The group reported a 13.6% drop in underlying pre-tax profits to £199.9 million for the six months to December 28.
It completed 7,444 homes, up 4.7% on a year earlier, with an average selling price of £392,900 for private homes, up 5.21% on a year earlier.
Barratt said: “Whilst subdued, the trading backdrop was stable during the period with a less volatile mortgage lending environment supporting customer demand.
“However, consumer confidence remained low, economic and political uncertainty was high, and affordability challenges remained an issue for many customers, in particular first-time buyers.
“The scheduling of the budget on November 26, which was later than usual, created an extended period of significant uncertainty for homebuyers, but we benefited as customers decided to complete ahead of Christmas once Budget uncertainty was removed.”
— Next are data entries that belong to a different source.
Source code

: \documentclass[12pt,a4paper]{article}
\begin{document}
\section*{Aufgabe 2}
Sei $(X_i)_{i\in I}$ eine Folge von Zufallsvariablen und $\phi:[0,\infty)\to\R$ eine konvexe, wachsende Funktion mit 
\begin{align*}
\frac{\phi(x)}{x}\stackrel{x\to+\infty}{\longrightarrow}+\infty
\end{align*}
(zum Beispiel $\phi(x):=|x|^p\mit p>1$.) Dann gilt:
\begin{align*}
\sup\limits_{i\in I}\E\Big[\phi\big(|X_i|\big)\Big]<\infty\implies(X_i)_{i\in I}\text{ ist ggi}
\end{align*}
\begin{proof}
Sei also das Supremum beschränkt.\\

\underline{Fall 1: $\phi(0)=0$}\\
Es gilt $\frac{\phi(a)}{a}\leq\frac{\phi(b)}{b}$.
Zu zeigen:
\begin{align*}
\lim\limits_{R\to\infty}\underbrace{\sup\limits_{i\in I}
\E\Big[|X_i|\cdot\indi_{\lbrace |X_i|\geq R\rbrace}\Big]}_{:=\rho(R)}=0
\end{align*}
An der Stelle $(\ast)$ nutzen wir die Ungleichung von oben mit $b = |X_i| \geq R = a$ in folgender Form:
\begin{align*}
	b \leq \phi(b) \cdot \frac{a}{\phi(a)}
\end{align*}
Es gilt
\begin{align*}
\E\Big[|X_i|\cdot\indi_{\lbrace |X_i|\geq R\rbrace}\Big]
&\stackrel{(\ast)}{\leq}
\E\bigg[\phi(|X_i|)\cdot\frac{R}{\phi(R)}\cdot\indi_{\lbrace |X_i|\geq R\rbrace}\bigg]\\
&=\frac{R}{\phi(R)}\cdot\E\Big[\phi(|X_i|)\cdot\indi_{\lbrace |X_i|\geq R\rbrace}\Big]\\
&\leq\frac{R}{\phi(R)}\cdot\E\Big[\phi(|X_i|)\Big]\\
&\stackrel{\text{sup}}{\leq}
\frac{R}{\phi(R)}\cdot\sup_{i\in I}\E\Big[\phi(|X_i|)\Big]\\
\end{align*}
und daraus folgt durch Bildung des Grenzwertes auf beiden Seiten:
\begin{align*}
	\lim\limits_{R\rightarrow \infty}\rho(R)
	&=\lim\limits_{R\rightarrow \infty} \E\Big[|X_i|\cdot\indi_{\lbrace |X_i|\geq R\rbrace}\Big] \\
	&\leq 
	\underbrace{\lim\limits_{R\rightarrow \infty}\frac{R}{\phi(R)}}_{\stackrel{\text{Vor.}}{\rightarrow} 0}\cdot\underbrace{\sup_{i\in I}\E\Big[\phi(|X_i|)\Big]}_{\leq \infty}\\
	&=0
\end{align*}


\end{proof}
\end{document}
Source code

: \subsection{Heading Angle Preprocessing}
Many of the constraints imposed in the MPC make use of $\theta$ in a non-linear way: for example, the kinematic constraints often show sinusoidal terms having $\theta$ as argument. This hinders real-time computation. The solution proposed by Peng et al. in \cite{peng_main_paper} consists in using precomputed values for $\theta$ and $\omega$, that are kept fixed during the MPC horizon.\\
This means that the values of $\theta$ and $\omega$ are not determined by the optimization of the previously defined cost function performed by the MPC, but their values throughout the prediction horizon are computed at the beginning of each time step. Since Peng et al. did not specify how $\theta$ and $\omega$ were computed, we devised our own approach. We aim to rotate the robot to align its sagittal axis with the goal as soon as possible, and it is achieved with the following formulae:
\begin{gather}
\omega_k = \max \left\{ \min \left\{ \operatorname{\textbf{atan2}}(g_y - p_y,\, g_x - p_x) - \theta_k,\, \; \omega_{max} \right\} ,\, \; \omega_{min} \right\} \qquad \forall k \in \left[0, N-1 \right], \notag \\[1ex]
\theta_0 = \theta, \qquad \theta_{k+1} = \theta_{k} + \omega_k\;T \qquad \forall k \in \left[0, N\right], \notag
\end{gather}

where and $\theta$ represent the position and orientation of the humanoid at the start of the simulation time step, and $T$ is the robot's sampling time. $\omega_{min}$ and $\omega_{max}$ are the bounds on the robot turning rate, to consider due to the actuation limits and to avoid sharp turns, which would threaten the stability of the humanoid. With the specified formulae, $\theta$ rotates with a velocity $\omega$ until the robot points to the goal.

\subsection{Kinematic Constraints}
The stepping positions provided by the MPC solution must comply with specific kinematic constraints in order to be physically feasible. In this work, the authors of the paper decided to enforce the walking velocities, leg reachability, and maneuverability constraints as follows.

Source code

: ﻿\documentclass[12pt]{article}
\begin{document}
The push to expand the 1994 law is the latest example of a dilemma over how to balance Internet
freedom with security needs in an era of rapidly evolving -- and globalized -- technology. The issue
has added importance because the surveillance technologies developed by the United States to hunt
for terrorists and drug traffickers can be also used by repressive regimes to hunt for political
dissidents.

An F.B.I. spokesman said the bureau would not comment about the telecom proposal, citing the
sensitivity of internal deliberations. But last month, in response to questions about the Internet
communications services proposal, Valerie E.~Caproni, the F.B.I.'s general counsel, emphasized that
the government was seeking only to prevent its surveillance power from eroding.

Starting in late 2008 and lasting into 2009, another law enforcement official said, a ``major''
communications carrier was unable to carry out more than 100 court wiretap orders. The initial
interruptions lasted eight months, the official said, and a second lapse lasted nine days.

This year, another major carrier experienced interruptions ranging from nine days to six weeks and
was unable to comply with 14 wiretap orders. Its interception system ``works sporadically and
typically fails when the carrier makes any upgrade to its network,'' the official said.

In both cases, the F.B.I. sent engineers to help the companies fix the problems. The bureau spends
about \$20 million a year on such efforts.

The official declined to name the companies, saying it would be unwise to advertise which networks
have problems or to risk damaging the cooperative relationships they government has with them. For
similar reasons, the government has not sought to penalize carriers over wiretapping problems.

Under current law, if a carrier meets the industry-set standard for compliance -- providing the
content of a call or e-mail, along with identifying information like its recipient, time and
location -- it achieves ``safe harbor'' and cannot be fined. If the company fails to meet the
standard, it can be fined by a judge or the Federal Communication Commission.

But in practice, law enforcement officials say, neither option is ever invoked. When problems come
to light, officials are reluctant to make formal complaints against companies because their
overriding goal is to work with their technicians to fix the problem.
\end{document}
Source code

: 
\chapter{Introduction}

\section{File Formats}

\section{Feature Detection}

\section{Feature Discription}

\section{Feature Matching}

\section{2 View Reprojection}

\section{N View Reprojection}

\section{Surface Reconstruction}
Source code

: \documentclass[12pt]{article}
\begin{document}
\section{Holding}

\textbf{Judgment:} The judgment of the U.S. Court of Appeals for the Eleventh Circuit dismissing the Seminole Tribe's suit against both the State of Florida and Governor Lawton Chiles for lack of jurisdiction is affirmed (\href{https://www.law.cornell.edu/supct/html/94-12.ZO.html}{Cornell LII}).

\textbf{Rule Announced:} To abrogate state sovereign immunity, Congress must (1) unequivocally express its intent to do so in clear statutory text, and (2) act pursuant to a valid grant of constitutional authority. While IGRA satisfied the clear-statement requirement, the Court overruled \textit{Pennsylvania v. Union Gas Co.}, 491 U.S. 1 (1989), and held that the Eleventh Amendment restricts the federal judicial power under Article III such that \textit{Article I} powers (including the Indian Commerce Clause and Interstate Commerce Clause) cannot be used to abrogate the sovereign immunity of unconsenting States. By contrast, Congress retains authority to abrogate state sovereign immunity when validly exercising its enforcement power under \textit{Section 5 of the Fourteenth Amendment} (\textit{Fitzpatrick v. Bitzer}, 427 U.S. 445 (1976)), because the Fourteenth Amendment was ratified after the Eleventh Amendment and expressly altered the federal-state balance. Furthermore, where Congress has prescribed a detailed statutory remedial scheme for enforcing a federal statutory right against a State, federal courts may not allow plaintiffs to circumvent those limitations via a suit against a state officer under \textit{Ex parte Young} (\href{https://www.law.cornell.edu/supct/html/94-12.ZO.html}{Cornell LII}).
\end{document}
The group – the UK’s biggest housebuilder following Barratt’s £2.5 billion deal to buy Redrow in 2024 – said it still expects to see home completions of between 17,200 and 17,800 for the full year, though it stressed its annual performance “remains dependent on sales activity through the spring selling season”.
Forward sales stood at 11,168 homes worth £3.41 billion as at February 1, up from 10,903 homes a year ago, but lower than the £3.35 billion value of orders a year earlier, while it noted the use of “increased incentives” to help boost demand.
It added the group remains on track for full-year underlying pre-tax profits of £558 million to £617 million, up from £488.3 million.
David Thomas, chief executive of Barratt Redrow, said: “During the first half we delivered a resilient performance in a subdued market while making strong progress integrating Redrow.”
He said “While progress made on planning reform is encouraging, a stable and supportive demand environment is essential to enable increased delivery at scale across the sector.”
Shares in Barratt fell 6% as the group cut its interim dividend by nearly 10% to 5p.
Richard Hunter, head of markets at Interactive Investor, said the “budget hangover is plain to see” in Barratt’s results.
But he said there are some “positives which Barratts will hope are leading to a long-awaited inflection point”.
Aarin Chiekrie, equity analyst at Hargreaves Lansdown, added: “With the Budget hurdle now out of the way, the picture moving forward is a touch more favourable.
“The market’s currently forecasting two rate cuts by the end of 2026, which should help buoy buyers’ purchasing power slightly.
“The Redrow merger is also bringing a host of cost benefits as overlapping operations are streamlined, and the group’s enlarged scale is allowing it to negotiate harder on prices with suppliers.”
Smaller housebuilding rival MJ Gleeson was also seeing shares slide in morning trading on Wednesday, with the stock down nearly 10% after it reported interim profits more than halving as build costs soared.
It reported pre-tax profits of £1.7 million, down 53% on a year earlier, and said increases in selling prices was being offset by rising build costs.